The Museum of Modern Art will present Frank Lloyd Wright at 150: Unpacking the Archive from June 12 to October 1, 2017. Frank Lloyd Wright was one of the most prolific and renowned architects of the 20th century, a radical designer and intellectual who embraced new technologies and materials, pioneered do-it-yourself construction systems as well as avant-garde experimentation. He advanced original theories regarding nature, urban planning and social politics.
Marking the 150th anniversary of the American architect’s birth on June 8, 1867, the exhibition will comprise approximately 450 works made from the 1890s through the 1950s. The exhibit will include architectural drawings, models, building fragments, films, television broadcasts, print media, furniture, tableware, textiles, paintings, photographs and scrapbooks, along with a number of works that have rarely or never been publicly exhibited. Structured as an anthology rather than a comprehensive, monographic presentation of Wright’s work, the exhibition is divided into 12 sections, each of which investigates a key object or cluster of objects from the Frank Lloyd Wright Archive, interpreting and contextualizing it, as well as juxtaposing it with other works from the Archive, from MoMA, or from outside collections.
Often construed as a regional architect, Wright in fact moved among international networks, traveling extensively in Europe, the Soviet Union, Japan, and South America. He designed over 1000 projects throughout the United States and the world, including countries such as Japan and Iraq. His design practice encompassed all scales and building types, from light fixtures, rug patterns and furniture, to residences, museums, and skyscrapers, as well as landscape designs, and community and regional plans. In addition, he published hundreds of articles and numerous books during his lifetime. Wright also established an architectural school that functioned as a laboratory of innovative design, progressive educational practices and collective living. His politics and architectural philosophies challenged existing social and economic structures, even as he pioneered radical engineering solutions and prefabricated construction systems that challenged the building industry.
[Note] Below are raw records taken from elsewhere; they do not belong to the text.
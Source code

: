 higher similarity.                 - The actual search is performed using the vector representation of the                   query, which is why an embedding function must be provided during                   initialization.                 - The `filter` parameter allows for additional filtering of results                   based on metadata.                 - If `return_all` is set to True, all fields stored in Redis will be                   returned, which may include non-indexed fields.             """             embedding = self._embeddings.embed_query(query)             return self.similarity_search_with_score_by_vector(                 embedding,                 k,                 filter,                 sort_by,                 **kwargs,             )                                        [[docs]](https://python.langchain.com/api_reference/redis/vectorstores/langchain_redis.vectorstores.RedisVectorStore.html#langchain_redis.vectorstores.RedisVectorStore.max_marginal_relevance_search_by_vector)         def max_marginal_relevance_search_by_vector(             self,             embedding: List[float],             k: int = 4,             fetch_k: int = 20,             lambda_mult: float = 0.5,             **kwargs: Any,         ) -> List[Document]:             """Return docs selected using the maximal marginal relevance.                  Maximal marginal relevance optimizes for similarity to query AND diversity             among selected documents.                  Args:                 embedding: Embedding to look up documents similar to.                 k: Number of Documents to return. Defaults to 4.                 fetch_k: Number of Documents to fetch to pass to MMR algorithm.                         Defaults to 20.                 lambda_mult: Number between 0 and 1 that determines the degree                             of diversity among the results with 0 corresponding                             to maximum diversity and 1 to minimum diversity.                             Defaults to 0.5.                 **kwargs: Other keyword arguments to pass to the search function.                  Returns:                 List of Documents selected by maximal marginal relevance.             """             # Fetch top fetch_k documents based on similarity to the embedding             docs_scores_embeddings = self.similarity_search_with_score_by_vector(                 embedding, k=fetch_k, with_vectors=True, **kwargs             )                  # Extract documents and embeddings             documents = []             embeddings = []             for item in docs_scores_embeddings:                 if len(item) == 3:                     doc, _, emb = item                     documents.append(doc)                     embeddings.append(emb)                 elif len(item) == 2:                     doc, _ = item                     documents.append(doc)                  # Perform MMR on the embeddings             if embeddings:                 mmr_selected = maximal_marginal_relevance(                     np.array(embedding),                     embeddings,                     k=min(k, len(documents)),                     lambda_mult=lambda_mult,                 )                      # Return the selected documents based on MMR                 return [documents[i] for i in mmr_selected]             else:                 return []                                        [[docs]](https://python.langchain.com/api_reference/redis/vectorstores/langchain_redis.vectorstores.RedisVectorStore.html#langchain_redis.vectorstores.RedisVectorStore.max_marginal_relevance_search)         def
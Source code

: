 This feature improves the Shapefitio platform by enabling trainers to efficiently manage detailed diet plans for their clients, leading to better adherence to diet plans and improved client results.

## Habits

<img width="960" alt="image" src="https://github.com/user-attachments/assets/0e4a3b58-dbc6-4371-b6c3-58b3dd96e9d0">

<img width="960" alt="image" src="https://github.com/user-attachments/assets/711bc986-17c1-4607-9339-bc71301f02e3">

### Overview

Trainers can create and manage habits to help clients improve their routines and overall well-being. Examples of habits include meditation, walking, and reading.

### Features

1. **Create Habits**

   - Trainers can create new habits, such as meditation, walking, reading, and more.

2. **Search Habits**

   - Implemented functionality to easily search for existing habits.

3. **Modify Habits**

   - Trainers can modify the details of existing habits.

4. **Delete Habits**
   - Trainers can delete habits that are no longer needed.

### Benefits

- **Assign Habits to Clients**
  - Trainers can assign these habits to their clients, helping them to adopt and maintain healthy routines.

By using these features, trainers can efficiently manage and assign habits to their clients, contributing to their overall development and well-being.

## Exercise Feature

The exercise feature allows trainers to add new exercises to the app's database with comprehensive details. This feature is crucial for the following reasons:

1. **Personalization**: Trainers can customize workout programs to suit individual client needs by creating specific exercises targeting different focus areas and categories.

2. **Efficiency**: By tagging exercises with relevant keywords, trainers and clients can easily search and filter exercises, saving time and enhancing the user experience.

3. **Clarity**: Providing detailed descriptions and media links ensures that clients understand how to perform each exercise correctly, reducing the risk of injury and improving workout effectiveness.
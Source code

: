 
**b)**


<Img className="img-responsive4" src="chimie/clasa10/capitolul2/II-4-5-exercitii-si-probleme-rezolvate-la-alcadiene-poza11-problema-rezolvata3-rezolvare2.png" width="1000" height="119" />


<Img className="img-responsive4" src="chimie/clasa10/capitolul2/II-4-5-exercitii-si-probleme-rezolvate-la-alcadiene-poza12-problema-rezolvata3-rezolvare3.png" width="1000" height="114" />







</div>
Frank Lloyd Wright at 150 is organized around a central chronological spine highlighting the major events in Wright’s life and career, which will be illustrated with some of his finest drawings and include key works such as Unity Temple (1905–08), the Robie House (1908–10), Fallingwater (1934–37), the Johnson Wax Administration Building (1936–39), and Beth Sholom Synagogue (1953–59). Unfolding from this orienting spine are 12 subsections, covering themes both familiar and little explored, that highlight for visitors the process of discovery undertaken by invited scholars, historians, architects and art conservators. These include Wright’s proposed design for a Rosenwald School for African American children as well as his engagement with the imagery and form of Native American design in his quest for an original American architecture of the future. A section exploring Wright’s design for a model farm—preserved in a rarely seen model from the archive—is juxtaposed with a section that explores his lifelong interest in projecting an urbanism appropriate to an era of new technologies of transportation and communication.
Wright’s ongoing preoccupation with ornament is the subject of another section, together with sections that investigate Wright’s understanding of the relationships between nature, landscape and architecture at the scale of the individual organism, the garden and the community. The exhibition also explores his fascination with circular geometries that likewise range in scale from ornamental forms to the building and site planning. Wright was not only a builder for others but a master of self-construction. To this end, a section centered on Wright’s attempt to democratize his vision through DIY building systems dialogues with another that argues Frank Lloyd Wright was one of the first celebrity architects and designers, a savvy manipulator of mass media such as television, radio and magazines, who used these outlets to advance his ambitions.